■ **TASK STATEMENT**
Identify, in the records below, every line where the string "Okay" appears, and copy each such line.

■ **AVAILABLE DATA**

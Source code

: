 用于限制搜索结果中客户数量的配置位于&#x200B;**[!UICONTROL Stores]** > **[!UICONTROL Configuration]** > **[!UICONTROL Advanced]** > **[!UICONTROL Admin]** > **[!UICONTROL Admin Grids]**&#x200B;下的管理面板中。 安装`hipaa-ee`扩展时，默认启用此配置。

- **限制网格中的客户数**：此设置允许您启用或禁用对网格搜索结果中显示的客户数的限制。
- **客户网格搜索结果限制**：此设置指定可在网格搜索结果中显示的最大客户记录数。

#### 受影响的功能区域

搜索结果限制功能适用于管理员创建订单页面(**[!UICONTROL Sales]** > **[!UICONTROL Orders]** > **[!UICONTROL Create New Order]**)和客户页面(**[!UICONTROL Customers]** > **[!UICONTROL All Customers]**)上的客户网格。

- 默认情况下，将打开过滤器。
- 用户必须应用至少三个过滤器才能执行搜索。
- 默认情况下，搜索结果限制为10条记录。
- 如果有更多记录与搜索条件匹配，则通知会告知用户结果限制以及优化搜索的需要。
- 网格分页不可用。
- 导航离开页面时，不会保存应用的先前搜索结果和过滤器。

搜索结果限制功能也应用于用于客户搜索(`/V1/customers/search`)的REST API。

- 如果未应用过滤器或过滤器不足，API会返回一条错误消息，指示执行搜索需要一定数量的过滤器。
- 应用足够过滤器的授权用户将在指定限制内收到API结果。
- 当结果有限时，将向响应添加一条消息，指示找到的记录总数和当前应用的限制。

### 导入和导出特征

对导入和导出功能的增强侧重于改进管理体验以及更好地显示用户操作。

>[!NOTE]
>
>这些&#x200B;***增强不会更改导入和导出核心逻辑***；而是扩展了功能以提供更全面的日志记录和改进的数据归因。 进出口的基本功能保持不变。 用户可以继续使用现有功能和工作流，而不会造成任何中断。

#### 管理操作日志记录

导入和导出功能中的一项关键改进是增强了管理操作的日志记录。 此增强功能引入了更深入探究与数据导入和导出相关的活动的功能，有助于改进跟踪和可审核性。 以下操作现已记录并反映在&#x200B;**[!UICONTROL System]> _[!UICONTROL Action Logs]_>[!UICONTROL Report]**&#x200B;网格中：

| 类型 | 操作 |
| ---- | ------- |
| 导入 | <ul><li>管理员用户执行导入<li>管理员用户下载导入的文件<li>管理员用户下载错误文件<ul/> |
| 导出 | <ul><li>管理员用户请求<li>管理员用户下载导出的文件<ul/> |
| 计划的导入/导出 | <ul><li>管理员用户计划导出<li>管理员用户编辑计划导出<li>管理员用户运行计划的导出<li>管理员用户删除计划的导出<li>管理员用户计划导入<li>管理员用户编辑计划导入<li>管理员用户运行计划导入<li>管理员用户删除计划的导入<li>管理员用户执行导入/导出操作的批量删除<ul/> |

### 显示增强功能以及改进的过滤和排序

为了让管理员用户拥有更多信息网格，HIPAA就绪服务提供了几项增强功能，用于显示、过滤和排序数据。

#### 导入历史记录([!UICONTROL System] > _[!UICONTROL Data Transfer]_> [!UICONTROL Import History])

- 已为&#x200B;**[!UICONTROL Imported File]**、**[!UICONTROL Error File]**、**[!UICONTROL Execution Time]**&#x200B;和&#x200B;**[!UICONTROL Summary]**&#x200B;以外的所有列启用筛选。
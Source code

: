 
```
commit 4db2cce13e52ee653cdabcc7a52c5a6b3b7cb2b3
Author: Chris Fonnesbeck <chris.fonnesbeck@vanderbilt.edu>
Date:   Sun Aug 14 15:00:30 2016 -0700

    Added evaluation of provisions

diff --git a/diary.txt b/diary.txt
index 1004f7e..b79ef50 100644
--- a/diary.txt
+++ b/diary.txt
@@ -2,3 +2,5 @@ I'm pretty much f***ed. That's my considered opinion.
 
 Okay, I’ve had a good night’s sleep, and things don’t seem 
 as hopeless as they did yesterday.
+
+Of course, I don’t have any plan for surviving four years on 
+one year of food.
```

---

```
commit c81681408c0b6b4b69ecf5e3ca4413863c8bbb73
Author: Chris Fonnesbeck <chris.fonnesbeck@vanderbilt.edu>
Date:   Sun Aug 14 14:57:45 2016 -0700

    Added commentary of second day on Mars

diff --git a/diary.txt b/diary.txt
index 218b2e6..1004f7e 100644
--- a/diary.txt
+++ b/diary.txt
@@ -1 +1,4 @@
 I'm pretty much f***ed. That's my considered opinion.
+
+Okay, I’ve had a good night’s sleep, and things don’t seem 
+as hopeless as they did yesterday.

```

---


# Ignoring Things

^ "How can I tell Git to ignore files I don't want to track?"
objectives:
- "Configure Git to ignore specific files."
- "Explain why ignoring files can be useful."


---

■ **WRITTEN ANSWER**
 Okay, I’ve had a good night’s sleep, and things don’t seem 
+Okay, I’ve had a good night’s sleep, and things don’t seem 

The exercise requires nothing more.